Word for word, please copy the listing below, with its pictures left out.

=== RECORDS FOR THE TASK ===
☆ ☆ ☆
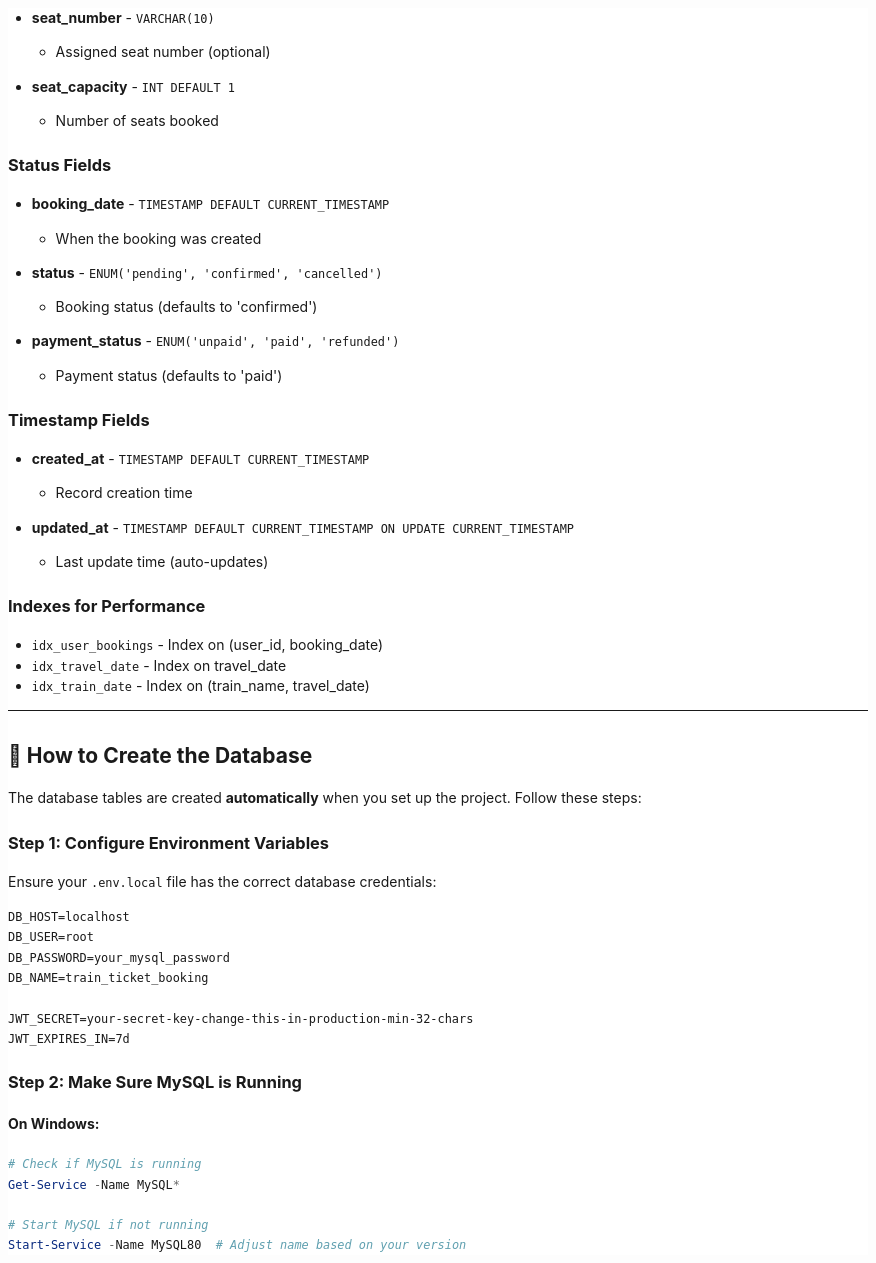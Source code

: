 - **seat_number** - `VARCHAR(10)`
  - Assigned seat number (optional)
  
- **seat_capacity** - `INT DEFAULT 1`
  - Number of seats booked

### Status Fields
- **booking_date** - `TIMESTAMP DEFAULT CURRENT_TIMESTAMP`
  - When the booking was created
  
- **status** - `ENUM('pending', 'confirmed', 'cancelled')`
  - Booking status (defaults to 'confirmed')
  
- **payment_status** - `ENUM('unpaid', 'paid', 'refunded')`
  - Payment status (defaults to 'paid')

### Timestamp Fields
- **created_at** - `TIMESTAMP DEFAULT CURRENT_TIMESTAMP`
  - Record creation time
  
- **updated_at** - `TIMESTAMP DEFAULT CURRENT_TIMESTAMP ON UPDATE CURRENT_TIMESTAMP`
  - Last update time (auto-updates)

### Indexes for Performance
- `idx_user_bookings` - Index on (user_id, booking_date)
- `idx_travel_date` - Index on travel_date
- `idx_train_date` - Index on (train_name, travel_date)

---

## 🚀 How to Create the Database

The database tables are created **automatically** when you set up the project. Follow these steps:

### Step 1: Configure Environment Variables

Ensure your `.env.local` file has the correct database credentials:

```env
DB_HOST=localhost
DB_USER=root
DB_PASSWORD=your_mysql_password
DB_NAME=train_ticket_booking

JWT_SECRET=your-secret-key-change-this-in-production-min-32-chars
JWT_EXPIRES_IN=7d
```

### Step 2: Make Sure MySQL is Running

#### On Windows:
```powershell
# Check if MySQL is running
Get-Service -Name MySQL*

# Start MySQL if not running
Start-Service -Name MySQL80  # Adjust name based on your version
```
☆ ☆ ☆
=== COMPLETED EXERCISE ===
Source code

: - **seat_number** - `VARCHAR(10)`
  - Assigned seat number (optional)
  
- **seat_capacity** - `INT DEFAULT 1`
  - Number of seats booked

### Status Fields
- **booking_date** - `TIMESTAMP DEFAULT CURRENT_TIMESTAMP`
  - When the booking was created
  
- **status** - `ENUM('pending', 'confirmed', 'cancelled')`
  - Booking status (defaults to 'confirmed')
  
- **payment_status** - `ENUM('unpaid', 'paid', 'refunded')`
  - Payment status (defaults to 'paid')

### Timestamp Fields
- **created_at** - `TIMESTAMP DEFAULT CURRENT_TIMESTAMP`
  - Record creation time
  
- **updated_at** - `TIMESTAMP DEFAULT CURRENT_TIMESTAMP ON UPDATE CURRENT_TIMESTAMP`
  - Last update time (auto-updates)

### Indexes for Performance
- `idx_user_bookings` - Index on (user_id, booking_date)
- `idx_travel_date` - Index on travel_date
- `idx_train_date` - Index on (train_name, travel_date)

---

## 🚀 How to Create the Database

The database tables are created **automatically** when you set up the project. Follow these steps:

### Step 1: Configure Environment Variables

Ensure your `.env.local` file has the correct database credentials:

```env
DB_HOST=localhost
DB_USER=root
DB_PASSWORD=your_mysql_password
DB_NAME=train_ticket_booking

JWT_SECRET=your-secret-key-change-this-in-production-min-32-chars
JWT_EXPIRES_IN=7d
```

### Step 2: Make Sure MySQL is Running

#### On Windows:
```powershell
# Check if MySQL is running
Get-Service -Name MySQL*

# Start MySQL if not running
Start-Service -Name MySQL80  # Adjust name based on your version
```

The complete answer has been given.